世界に伍するスタートアップ 有効なエコシステム構築を

 コロナ禍においても株式市場は昨年から好調が続いている。各国中央銀行が大規模な金融緩和を行っていることが大きな要因ではあるが、その中でもアフターコロナに適合したスタートアップへの期待は高い。パンデミック拡大当初は懸念されたスタートアップの資金調達も、ハイテクスタートアップに関してはエグジットも順調に進んでいる。数年前から大企業の投資活動も活発化してきているが、現段階では大企業のスタートアップ投資意欲もさほど衰えていないことは心強い。(東京大学未来ビジョン研究センター教授・渡部俊也)

 スタートアップが集積する地域としては、シリコンバレーやボストンなどが典型例である。米国ではこれらの地域のスタートップから急成長する企業群が地域経済を発展させてきた。それらに比べると、日本のスタートアップ創出環境は量的にも質的にも課題を抱えている。ハイテクスタートアップの代表ともいえる大学発ベンチャーが集中している東京大学の周辺を見てみると、関連しているベンチャー企業が年間30~40社、そして投資総額が年間500億円まで成長している。

 結果として累積社数400社、累積投資額は3000億規模となっており、およそ3兆円程度の企業価値を生み出しつつあるということができる。しかも5年前は200社、1000億だったことを考えると、最近の発展のペースは加速しているといってよい。

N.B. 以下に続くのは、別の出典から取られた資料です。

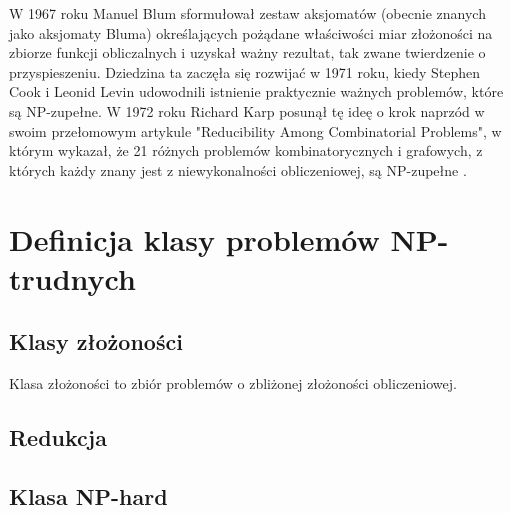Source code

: W 1967 roku Manuel Blum sformułował zestaw aksjomatów (obecnie znanych jako aksjomaty Bluma) określających pożądane właściwości miar złożoności na zbiorze funkcji obliczalnych i uzyskał ważny rezultat, tak zwane twierdzenie o przyspieszeniu. Dziedzina ta zaczęła się rozwijać w 1971 roku, kiedy Stephen Cook i Leonid Levin udowodnili istnienie praktycznie ważnych problemów, które są NP-zupełne. W 1972 roku Richard Karp posunął tę ideę o krok naprzód w swoim przełomowym artykule "Reducibility Among Combinatorial Problems", w którym wykazał, że 21 różnych problemów kombinatorycznych i grafowych, z których każdy znany jest z niewykonalności obliczeniowej, są NP-zupełne \cite{Karp86}.

\section{Definicja klasy problemów NP-trudnych}

\subsection{Klasy złożoności}
Klasa złożoności to zbiór problemów o zbliżonej złożoności obliczeniowej. 

\subsection{Redukcja}

\subsection{Klasa NP-hard}


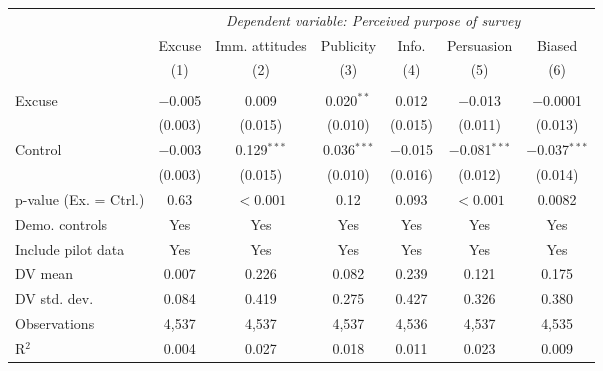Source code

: 
\begin{table}[!htbp] \centering 
  \label{t:2-purpose} 
\begin{threeparttable}
\begin{tabular}{@{\hspace{5pt}}l@{\hspace{5pt}}cccccc} 
\toprule 
 & \multicolumn{6}{c}{\textit{Dependent variable: Perceived purpose of survey}} \\ 
\cmidrule(rr){2-7} 
 & Excuse & Imm. attitudes & Publicity & Info. & Persuasion & Biased \\ 
 & (1) & (2) & (3) & (4) & (5) & (6)\\ 
\midrule  
\\[-2.1ex] Excuse & $-$0.005 & 0.009 & 0.020$^{**}$ & 0.012 & $-$0.013 & $-$0.0001 \\ 
  & (0.003) & (0.015) & (0.010) & (0.015) & (0.011) & (0.013) \\ 
 \addlinespace 
 Control & $-$0.003 & 0.129$^{***}$ & 0.036$^{***}$ & $-$0.015 & $-$0.081$^{***}$ & $-$0.037$^{***}$ \\ 
  & (0.003) & (0.015) & (0.010) & (0.016) & (0.012) & (0.014) \\ 
 \addlinespace 
p-value (Ex. = Ctrl.) & 0.63 & $<0.001$ & 0.12 & 0.093 & $<0.001$ & 0.0082 \\ 
\midrule  
Demo. controls & Yes & Yes & Yes & Yes & Yes & Yes \\ 
Include pilot data & Yes & Yes & Yes & Yes & Yes & Yes \\
\addlinespace
DV mean & 0.007 & 0.226 & 0.082 & 0.239 & 0.121 & 0.175 \\
DV std. dev. & 0.084 & 0.419 & 0.275 & 0.427 & 0.326 & 0.380 \\
Observations & 4,537 & 4,537 & 4,537 & 4,536 & 4,537 & 4,535 \\ 
R$^{2}$ & 0.004 & 0.027 & 0.018 & 0.011 & 0.023 & 0.009 \\ 
\bottomrule 
\end{tabular} 
\end{threeparttable}
\end{table}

 このような大学発スタートアップの目覚ましい成長に、ようやく日本企業も着目するところとなり、投資意欲もここ数年拡大してきたといってよい。

 グローバル展開を視野に

 だからといって米国の主要大学にキャッチアップしているかというと残念ながら違った事実がある。実はこの5年間でいえば、米国主要大学のスタートアップは日本に勝る成長を遂げており、スタートアップ創出数も投資資金量についても、その差はむしろ広がっているというのが現実である。

 これには原因がいくつかある。一つはスタートアップの事業が行われる市場の差である。米国との差だけでも国内総生産(GDP)比で4倍になる。市場が大きければ成長性への期待も大きくなり資金調達も大きくなる。この点、日本のスタートアップが日本市場のみを念頭に置いている限り、米国にキャッチアップしていくのは難しい。創業初期からグローバル市場を目指せるような環境やネットワークづくりを政策的に充実させていく必要がある。

 契約慣行や資本政策に課題

 またエグジット(出口戦略)に関しては、米国ではM&A(企業の合併・買収)が9割近く多いのに比べて、日本の場合、逆に9割近くは新規株式公開(IPO)であるという相違がある。これは日本の大企業のスタートアップへの投資が低調だったことが背景にある。そしてスタートアップの創出数についても、米国では大企業からのスピンオフ(分離・独立)が多く含まれているのが特徴だが、これも日本では低調である。大企業にとっても、米国の例でみられるようにスピンオフ・ベンチャーを輩出することが事業上のメリットになることを踏まえ、積極的にベンチャーを創出するなどの活動が期待される。これらの施策を推進するためには、契約慣行や資本政策面でも改善すべき多くの課題がある。

 日本政府は「世界に伍するスタートアップ・エコシステム拠点形成戦略」を打ち出し、東京や大阪、名古屋などにエコシステム拠点としての役割を与えた。その成果が真に世界に伍するものになるためには、ここで掲げたスタートアップの国際化や、大企業からのスピンオフなどの活性化が不可欠である。これらの都市はみな、世界に伍する大都市ではあるが、スタートアップ拠点としての比較では大きく立ち遅れている。まずは、スタートアップ・エコシステム拠点の関係者が、数値で示される日米比較などの現実を踏まえ、共通の数値目標をもって、有効な取り組みを進めていかなければならない。

【プロフィル】渡部俊也 わたなべ・としや 1992年東工大博士課程修了(工学博士)。民間企業を経て96年東京大学先端科学技術研究センター客員教授、99年同教授、2012年12月から現職。工学系研究科技術経営戦略学専攻教授兼担。東京都出身。